WHAT YOU HAVE TO DO => When you copy the records, keep every word exact and leave the pictures out.

EXERCISE DATA =>
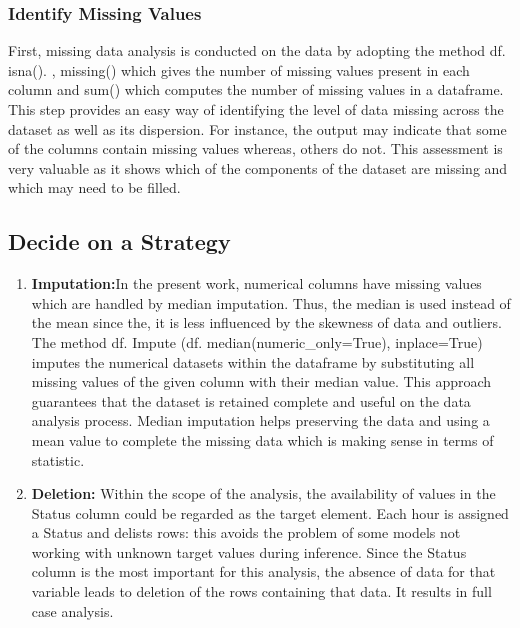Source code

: \documentclass[12pt, a4paper,oneside]{book}
\numberwithin{equation}{section}
\begin{document}
\subsubsection{Identify Missing Values} 

First, missing data analysis is conducted on the data by adopting the method df. isna(). , missing() which gives the number of missing values present in each column and sum() which computes the number of missing values in a dataframe. This step provides an easy way of identifying the level of data missing across the dataset as well as its dispersion. For instance, the output may indicate that some of the columns contain missing values whereas, others do not. This assessment is very valuable as it shows which of the components of the dataset are missing and which may need to be filled. 

\subsection{Decide on a Strategy}

\begin{enumerate}
\item \textbf{Imputation:}In the present work, numerical columns have missing values which are handled by median imputation. Thus, the median is used instead of the mean since the, it is less influenced by the skewness of data and outliers. The method df. Impute (df. median(numeric\_only=True), inplace=True) imputes the numerical datasets within the dataframe by substituting all missing values of the given column with their median value. This approach guarantees that the dataset is retained complete and useful on the data analysis process. Median imputation helps preserving the data and using a mean value to complete the missing data which is making sense in terms of statistic. 

\vspace{7mm}
\item \textbf{Deletion:} Within the scope of the analysis, the availability of values in the Status column could be regarded as the target element. Each hour is assigned a Status and delists rows: this avoids the problem of some models not working with unknown target values during inference. Since the Status column is the most important for this analysis, the absence of data for that variable leads to deletion of the rows containing that data. It results in full case analysis.
\end{enumerate}
\end{document}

TASK OUTPUT =>
Source code

: \documentclass[12pt, a4paper,oneside]{book}
\numberwithin{equation}{section}
\begin{document}
\subsubsection{Identify Missing Values} 

First, missing data analysis is conducted on the data by adopting the method df. isna(). , missing() which gives the number of missing values present in each column and sum() which computes the number of missing values in a dataframe. This step provides an easy way of identifying the level of data missing across the dataset as well as its dispersion. For instance, the output may indicate that some of the columns contain missing values whereas, others do not. This assessment is very valuable as it shows which of the components of the dataset are missing and which may need to be filled. 

\subsection{Decide on a Strategy}

\begin{enumerate}
\item \textbf{Imputation:}In the present work, numerical columns have missing values which are handled by median imputation. Thus, the median is used instead of the mean since the, it is less influenced by the skewness of data and outliers. The method df. Impute (df. median(numeric\_only=True), inplace=True) imputes the numerical datasets within the dataframe by substituting all missing values of the given column with their median value. This approach guarantees that the dataset is retained complete and useful on the data analysis process. Median imputation helps preserving the data and using a mean value to complete the missing data which is making sense in terms of statistic. 

\vspace{7mm}
\item \textbf{Deletion:} Within the scope of the analysis, the availability of values in the Status column could be regarded as the target element. Each hour is assigned a Status and delists rows: this avoids the problem of some models not working with unknown target values during inference. Since the Status column is the most important for this analysis, the absence of data for that variable leads to deletion of the rows containing that data. It results in full case analysis.
\end{enumerate}
\end{document}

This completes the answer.